Door de oproep van Asma Mahfouz op 18 januari op YouTube om op 25 januari naar het Tahrir plein te gaan sloeg de revolutie over naar #Egypt. Deze datum #jan25 werd beslissend in de razendsnelle revolutie die zich daar voltrok. Uiteindelijk was 28 januari de dag dat Muhbarak op ditzelfde plein aankondigde af te treden als machthebber. A people’s revolution was born.
“People trust people”
De kracht van AlJazeera schuilt volgens Ousama in: people trust people. Of zoals hij het mooi formuleerde: Bringing the news to the people in the language of the people. Ten tijde van de Egyptische revolutie werd het lokale bureau van AlJazeera gesloten, de medewerkers werden bedreigd en het land uitgezet en het tv-signaal werd geblokkeerd. Men was dus afhankelijk van ondergedoken journalisten en mensen op het plein en in de stad, om verslag te doen van de ontwikkelingen en om dit nieuws vervolgens weer bij de mensen te krijgen. Social media werd dus gebruikt om het nieuws te vergaren en om het vervolgens weer te verspreiden.Er werd onder andere gebruik gemaakt van YouTube, Facebook, Twitter, Skype, ScribleLive en AudioBoo: (information – noise) + context = accurate reporting. Later werd dit uitgebreid met live tweets via @AJELive en live blogging.

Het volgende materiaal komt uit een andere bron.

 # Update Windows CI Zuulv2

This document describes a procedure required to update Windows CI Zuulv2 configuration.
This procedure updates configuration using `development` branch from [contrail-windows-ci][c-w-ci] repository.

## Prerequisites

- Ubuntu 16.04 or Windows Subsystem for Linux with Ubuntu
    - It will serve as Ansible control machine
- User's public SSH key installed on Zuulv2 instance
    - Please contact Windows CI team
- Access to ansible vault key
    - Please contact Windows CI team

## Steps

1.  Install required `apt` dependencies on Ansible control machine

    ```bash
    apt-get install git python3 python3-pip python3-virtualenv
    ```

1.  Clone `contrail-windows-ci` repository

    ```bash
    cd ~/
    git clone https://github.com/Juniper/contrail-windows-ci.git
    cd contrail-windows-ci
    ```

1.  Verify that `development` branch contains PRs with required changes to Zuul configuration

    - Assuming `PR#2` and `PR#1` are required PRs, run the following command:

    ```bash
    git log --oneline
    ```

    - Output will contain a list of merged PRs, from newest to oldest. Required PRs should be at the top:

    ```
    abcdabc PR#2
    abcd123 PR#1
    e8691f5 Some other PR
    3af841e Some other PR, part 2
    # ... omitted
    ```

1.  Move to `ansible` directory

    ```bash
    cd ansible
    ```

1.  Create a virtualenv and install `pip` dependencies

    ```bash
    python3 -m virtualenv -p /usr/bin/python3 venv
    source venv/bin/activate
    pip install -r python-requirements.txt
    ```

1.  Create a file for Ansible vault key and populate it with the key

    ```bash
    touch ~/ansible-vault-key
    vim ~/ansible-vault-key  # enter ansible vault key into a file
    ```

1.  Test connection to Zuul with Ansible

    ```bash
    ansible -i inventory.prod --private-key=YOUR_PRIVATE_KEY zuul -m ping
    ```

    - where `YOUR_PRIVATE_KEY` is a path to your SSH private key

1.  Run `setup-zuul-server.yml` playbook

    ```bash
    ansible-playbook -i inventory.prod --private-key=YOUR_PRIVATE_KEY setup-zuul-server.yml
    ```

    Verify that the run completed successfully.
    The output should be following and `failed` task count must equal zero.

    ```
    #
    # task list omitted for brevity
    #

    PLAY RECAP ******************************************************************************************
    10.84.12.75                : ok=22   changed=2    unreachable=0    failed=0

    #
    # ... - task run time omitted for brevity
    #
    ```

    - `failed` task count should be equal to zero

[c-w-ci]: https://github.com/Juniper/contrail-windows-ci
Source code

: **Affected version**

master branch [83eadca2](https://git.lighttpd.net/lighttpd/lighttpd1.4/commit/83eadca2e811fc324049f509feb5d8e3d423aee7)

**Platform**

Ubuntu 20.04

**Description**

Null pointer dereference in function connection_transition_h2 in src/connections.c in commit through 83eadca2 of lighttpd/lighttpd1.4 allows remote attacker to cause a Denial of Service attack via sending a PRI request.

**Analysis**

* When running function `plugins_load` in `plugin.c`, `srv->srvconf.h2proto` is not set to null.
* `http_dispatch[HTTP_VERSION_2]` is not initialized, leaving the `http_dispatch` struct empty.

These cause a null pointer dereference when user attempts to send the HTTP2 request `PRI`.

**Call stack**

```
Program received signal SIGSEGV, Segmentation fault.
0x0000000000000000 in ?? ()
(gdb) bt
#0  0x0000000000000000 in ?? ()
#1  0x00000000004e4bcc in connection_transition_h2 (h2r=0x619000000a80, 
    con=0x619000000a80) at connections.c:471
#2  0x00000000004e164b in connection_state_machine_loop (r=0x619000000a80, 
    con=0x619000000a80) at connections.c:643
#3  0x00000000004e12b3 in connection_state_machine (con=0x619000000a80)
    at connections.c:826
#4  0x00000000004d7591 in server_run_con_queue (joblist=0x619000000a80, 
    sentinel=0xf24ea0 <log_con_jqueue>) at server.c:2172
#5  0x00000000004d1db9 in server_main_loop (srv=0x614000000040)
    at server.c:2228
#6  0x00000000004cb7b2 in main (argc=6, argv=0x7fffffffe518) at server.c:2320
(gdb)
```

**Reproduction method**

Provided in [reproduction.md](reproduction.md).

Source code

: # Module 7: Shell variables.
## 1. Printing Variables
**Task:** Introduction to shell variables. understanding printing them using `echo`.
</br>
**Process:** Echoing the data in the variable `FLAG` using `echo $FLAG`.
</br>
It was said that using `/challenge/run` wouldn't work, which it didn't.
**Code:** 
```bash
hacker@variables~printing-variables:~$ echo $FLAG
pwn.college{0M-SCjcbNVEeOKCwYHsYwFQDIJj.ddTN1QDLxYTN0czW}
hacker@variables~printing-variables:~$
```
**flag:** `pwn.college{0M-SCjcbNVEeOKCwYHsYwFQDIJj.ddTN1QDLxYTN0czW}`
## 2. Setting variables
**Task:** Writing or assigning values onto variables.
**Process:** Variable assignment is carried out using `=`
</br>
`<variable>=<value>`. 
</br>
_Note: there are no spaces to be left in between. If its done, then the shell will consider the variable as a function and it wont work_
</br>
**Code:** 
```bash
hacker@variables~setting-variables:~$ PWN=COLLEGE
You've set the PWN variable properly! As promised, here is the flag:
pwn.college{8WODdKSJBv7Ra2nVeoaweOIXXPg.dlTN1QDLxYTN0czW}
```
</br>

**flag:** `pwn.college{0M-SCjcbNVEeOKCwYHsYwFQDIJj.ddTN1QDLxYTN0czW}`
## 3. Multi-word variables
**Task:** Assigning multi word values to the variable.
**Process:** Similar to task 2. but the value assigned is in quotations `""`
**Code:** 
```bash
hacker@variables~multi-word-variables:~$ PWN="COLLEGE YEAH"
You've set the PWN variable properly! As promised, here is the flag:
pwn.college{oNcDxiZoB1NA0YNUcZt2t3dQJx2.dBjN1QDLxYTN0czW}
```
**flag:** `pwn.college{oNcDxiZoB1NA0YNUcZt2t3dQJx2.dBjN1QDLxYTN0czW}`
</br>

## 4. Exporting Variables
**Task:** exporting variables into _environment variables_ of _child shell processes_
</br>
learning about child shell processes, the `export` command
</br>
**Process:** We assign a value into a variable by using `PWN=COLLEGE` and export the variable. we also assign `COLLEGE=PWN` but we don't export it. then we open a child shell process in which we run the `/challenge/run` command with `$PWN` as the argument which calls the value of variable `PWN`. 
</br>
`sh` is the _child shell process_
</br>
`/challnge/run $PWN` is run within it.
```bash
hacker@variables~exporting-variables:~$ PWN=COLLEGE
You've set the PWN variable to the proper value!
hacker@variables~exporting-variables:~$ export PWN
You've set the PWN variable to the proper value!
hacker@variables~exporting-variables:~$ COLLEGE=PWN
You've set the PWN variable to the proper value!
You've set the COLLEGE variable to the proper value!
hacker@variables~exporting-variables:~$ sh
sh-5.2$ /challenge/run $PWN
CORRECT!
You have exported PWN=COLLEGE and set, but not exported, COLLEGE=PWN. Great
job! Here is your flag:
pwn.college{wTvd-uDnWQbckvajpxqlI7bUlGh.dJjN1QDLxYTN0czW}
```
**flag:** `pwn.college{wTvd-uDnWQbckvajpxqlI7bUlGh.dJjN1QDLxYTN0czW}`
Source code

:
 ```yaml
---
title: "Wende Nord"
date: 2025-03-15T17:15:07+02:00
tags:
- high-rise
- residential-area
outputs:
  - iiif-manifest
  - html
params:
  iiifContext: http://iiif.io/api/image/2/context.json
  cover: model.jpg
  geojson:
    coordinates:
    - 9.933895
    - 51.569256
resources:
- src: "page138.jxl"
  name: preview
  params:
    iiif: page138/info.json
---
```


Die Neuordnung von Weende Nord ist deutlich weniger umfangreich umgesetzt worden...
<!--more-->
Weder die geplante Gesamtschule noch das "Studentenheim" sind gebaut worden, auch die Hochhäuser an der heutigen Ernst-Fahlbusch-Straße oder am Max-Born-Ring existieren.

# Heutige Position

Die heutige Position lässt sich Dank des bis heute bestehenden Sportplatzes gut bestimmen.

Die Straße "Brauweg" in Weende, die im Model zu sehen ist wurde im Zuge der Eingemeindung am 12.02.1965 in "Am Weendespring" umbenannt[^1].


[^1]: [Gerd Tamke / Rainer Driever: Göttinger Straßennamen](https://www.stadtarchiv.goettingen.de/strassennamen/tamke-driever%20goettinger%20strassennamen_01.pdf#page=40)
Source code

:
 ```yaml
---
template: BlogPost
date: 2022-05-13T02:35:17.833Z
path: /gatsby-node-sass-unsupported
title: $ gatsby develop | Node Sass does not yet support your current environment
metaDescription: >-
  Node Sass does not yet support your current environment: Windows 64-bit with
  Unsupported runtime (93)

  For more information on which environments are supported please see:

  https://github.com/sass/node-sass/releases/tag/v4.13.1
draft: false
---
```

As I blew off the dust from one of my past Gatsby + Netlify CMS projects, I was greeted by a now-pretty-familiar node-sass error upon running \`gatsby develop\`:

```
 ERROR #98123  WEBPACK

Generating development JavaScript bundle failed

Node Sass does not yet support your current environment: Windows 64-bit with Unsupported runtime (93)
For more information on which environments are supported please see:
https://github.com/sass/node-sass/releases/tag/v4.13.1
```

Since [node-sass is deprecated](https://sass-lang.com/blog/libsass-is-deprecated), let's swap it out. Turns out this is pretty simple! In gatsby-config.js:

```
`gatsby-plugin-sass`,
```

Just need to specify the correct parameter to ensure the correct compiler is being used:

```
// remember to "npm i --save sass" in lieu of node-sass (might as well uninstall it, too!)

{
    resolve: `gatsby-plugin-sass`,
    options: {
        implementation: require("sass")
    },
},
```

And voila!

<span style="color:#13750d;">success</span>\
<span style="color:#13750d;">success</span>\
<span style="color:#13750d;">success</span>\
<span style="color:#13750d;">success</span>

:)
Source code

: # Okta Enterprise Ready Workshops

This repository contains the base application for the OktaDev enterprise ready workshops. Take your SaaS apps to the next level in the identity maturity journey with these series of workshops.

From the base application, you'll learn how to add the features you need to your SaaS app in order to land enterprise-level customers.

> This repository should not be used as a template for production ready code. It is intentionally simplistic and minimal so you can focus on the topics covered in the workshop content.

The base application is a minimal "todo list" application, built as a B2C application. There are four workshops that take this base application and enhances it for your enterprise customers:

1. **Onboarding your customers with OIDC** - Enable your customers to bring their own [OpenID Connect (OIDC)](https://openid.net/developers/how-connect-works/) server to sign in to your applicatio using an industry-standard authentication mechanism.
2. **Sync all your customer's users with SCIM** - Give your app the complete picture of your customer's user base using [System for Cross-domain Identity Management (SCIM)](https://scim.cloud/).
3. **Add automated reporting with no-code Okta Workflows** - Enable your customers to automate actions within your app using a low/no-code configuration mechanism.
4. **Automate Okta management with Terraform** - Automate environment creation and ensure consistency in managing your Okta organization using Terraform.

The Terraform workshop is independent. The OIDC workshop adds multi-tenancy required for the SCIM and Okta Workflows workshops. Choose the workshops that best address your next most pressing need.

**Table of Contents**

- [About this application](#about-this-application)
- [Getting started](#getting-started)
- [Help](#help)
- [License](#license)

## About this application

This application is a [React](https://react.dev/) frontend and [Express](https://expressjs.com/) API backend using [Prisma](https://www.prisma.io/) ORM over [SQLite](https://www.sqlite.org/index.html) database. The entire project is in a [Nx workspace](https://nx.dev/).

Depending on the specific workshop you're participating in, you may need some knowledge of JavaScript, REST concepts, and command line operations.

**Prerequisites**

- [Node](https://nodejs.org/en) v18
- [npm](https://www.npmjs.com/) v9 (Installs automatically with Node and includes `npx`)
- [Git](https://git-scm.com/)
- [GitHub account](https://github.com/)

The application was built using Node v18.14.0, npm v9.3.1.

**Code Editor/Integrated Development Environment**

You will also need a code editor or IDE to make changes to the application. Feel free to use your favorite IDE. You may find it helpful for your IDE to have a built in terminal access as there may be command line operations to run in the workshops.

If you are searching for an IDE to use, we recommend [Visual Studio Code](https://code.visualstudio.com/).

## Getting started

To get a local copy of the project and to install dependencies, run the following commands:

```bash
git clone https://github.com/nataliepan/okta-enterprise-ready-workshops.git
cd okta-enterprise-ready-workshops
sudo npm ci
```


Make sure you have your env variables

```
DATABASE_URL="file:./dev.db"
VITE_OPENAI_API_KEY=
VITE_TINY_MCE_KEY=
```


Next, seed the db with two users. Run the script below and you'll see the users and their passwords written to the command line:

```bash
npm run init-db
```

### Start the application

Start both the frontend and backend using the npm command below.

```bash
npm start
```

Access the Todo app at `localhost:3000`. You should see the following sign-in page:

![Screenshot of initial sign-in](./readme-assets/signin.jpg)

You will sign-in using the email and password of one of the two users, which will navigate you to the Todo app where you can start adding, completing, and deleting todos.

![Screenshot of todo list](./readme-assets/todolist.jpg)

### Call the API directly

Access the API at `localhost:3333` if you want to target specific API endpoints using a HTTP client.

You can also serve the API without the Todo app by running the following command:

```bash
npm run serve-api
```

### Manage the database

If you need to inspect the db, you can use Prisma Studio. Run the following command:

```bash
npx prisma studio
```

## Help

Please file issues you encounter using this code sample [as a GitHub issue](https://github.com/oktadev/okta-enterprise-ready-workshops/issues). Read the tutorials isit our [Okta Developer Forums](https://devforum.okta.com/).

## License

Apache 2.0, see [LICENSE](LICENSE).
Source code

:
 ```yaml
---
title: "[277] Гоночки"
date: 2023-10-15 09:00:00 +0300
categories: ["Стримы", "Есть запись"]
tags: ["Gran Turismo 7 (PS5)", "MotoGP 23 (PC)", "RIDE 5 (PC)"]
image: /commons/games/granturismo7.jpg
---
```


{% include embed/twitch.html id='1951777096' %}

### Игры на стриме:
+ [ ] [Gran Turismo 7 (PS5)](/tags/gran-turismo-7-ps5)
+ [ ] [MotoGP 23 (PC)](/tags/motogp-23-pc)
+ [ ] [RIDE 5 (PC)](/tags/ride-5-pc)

Dit werkte zo goed dat de New York Times hier recentelijk ook mee begonnen is. In samenwerking met Twitter werden er vervolgens ook Promoted Tweets ingezet. De meest getweete link op dat moment was naar de livestream vanaf het plein op de AlJazeera website. Om dit kracht bij te zetten besloot AlJazeera om deze live stream ook op hun Facebookpagina en YouTubepagina te plaatsen. YouTube hielp vervolgens ook een handje door op dat moment wereldwijd bovenaan in de header een link naar de livestream op de pagina te plaatsen. AlJazeera biedt al deze content vervolgens ook weer aan voor andere nieuwssites en blogs via een Creative Commons repository.
A revolution in reporting
Uiteindelijk was deze revolutie niet zozeer een social media revolutie volgens Ousama. Het was niet Twitter dat protesteerde in de straten en het was niet Facebook dat omver werd gespoten met de waterkanonnen. Het waren de mensen die in opstand kwamen, social media waren daarbij hun tools omdat de mainstream nieuwskanalen worden gecontroleerd door de machthebbers. Dit haakte ook mooi in op de eindconclusie van zijn betoog: “Reporting a revolution needs a revolution in reporting”. Een enorm goed en inspirerend verhaal waar ik in ieder geval veel van heb geleerd.